Monday Lifestyle Education Discussion:
Most of you are more than familiar with tracking food and calories. You can do this any number of ways: MyFitness Pal, Pen and Paper, sticky notes–whatever works for you! Some goals of tracking EVERYTHING you put in your mouth are:
– Increases awareness of what, how and when you eat
– Promote accountability for yourself and you can share with your weight loss coach
– Increases knowledge base about calories, macronutrients and portion sizes. Usually, in the beginning it’s a big wake up call as you realize that American serving sizes are colossal!
– Can unveil patterns of mindless eating, habits, food triggers and food cues (you shall know the truth and it will set you free)

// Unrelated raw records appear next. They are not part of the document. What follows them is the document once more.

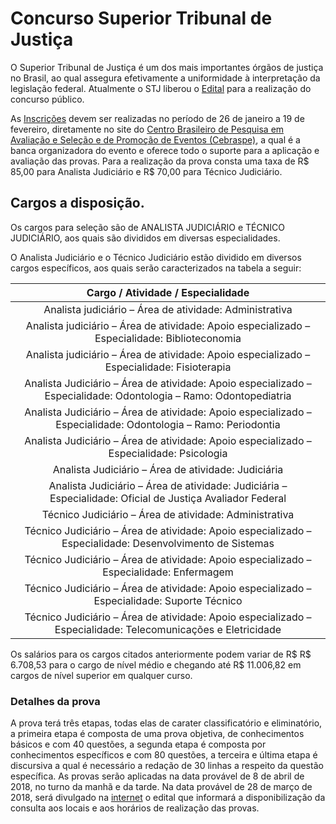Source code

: ﻿# Concurso Superior Tribunal de Justiça 

O Superior Tribunal de Justiça é um dos mais importantes órgãos de justiça no Brasil, ao qual assegura efetivamente a uniformidade à interpretação da legislação federal. Atualmente o STJ liberou o [Edital](http://www.stj.jus.br/static_files/STJ/Concursos%20e%20estágios/Concursos/Concurso%202018/Ed.%201%202018%20STJ%20-%20Edital%20de%20abertura%20-%20VERSÃO%20FINAL.pdf) para a realização do concurso público. 

  

As [Inscrições](http://www.cespe.unb.br/cebraspe/) devem ser realizadas no período de 26 de janeiro a 19 de fevereiro, diretamente no site do [Centro Brasileiro de Pesquisa em Avaliação e Seleção e de Promoção de Eventos (Cebraspe)](http://www.cespe.unb.br/cebraspe/), a qual é a banca organizadora do evento e oferece todo o suporte para a aplicação e avaliação das provas. Para a realização da prova consta uma taxa de R$ 85,00 para Analista Judiciário e R$ 70,00 para Técnico Judiciário. 

  

  

## Cargos a disposição. 

  

Os cargos para seleção são de ANALISTA JUDICIÁRIO e TÉCNICO JUDICIÁRIO, aos quais são divididos em diversas especialidades. 

O Analista Judiciário e o Técnico Judiciário estão dividido em diversos cargos específicos, aos quais serão caracterizados na tabela a seguir: 

  

|                                         Cargo / Atividade / Especialidade                                         | 
|:-----------------------------------------------------------------------------------------------------------------:| 
| Analista judiciário – Área de atividade: Administrativa                                                           | 
| Analista judiciário – Área de atividade: Apoio especializado – Especialidade: Biblioteconomia                     | 
| Analista judiciário – Área de atividade: Apoio especializado – Especialidade: Fisioterapia                        | 
| Analista Judiciário – Área de atividade: Apoio especializado – Especialidade: Odontologia – Ramo: Odontopediatria | 
| Analista Judiciário – Área de atividade: Apoio especializado – Especialidade: Odontologia – Ramo: Periodontia     | 
| Analista Judiciário – Área de atividade: Apoio especializado – Especialidade: Psicologia                          | 
| Analista Judiciário – Área de atividade: Judiciária                                                               | 
| Analista Judiciário – Área de atividade: Judiciária – Especialidade: Oficial de Justiça Avaliador Federal         | 
| Técnico Judiciário – Área de atividade: Administrativa                                                            | 
| Técnico Judiciário – Área de atividade: Apoio especializado – Especialidade: Desenvolvimento de Sistemas          | 
| Técnico Judiciário – Área de atividade: Apoio especializado – Especialidade: Enfermagem                           | 
| Técnico Judiciário – Área de atividade: Apoio especializado – Especialidade: Suporte Técnico                      | 
| Técnico Judiciário – Área de atividade: Apoio especializado – Especialidade: Telecomunicações e Eletricidade      | 
  

Os salários para os cargos citados anteriormente podem variar de R$ R$ 6.708,53 para o cargo de nível médio e chegando até R$ 11.006,82 em cargos de nível superior em qualquer curso. 

  

### Detalhes da prova 

  

A prova terá três etapas, todas elas de carater classificatório e eliminatório, a primeira etapa é composta de uma prova objetiva, de conhecimentos básicos e com 40 questões, a segunda etapa é composta por conhecimentos específicos e com 80 questões, a terceira e última etapa é discursiva a qual é necessário a redação de 30 linhas a respeito da questão específica. As provas serão aplicadas na data provável de 8 de abril de 2018, no turno da manhã e da tarde. Na data provável de 28 de março de 2018, será divulgado na [internet](http://www.cespe.unb.br/concursos/stj_18) o edital que informará a disponibilização da consulta aos locais e aos horários de realização das provas.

– Help you to lose weight. Research supports that the simple act of writing it down is correlated with greater amounts of weight loss
TIPS FOR FOOD TRACKING:
– Do not generalize. Be specific and write everything down including portion sizes and amounts
– Include extra’s such as condiments, dressings, creamers, etc–they add up!
– Keep it simple. If you make it too difficult, you will not stick with tracking
– Include your feelings and emotions
– Find a format that works for YOU. Myfitness Pal is a good tool, but pen and paper works well too
– Personalize it. Journaling is about YOU and for YOU. You may have to experiment some before you find a system that works for you
In addition to tracking food, I would advocate for a different type of journaling. When we overeat, it’s likely not due to a knowledge deficit. More than likely our harmful eating habits are in response to emotional triggers such as feelings of loneliness, sadness, anger, boredom, stress, etc. We can also eat to increase feelings of happiness or elation. Journaling is simply a method for externalizing your thoughts, feelings or emotions. I would argue that most of us have not been taught how to identify and deal with our tough emotions. So instead of dealing with our emotions and taking control of our emotional health, we stuff emotions/feelings with food (or fill in the blank). Journaling is a powerful tool that allows your left and right brain to work together to solve complex problems.
If you have weight loss goals, it’s important that you reconnect with journaling and/or food tracking. Try it for one week and see if its a tool that helps you.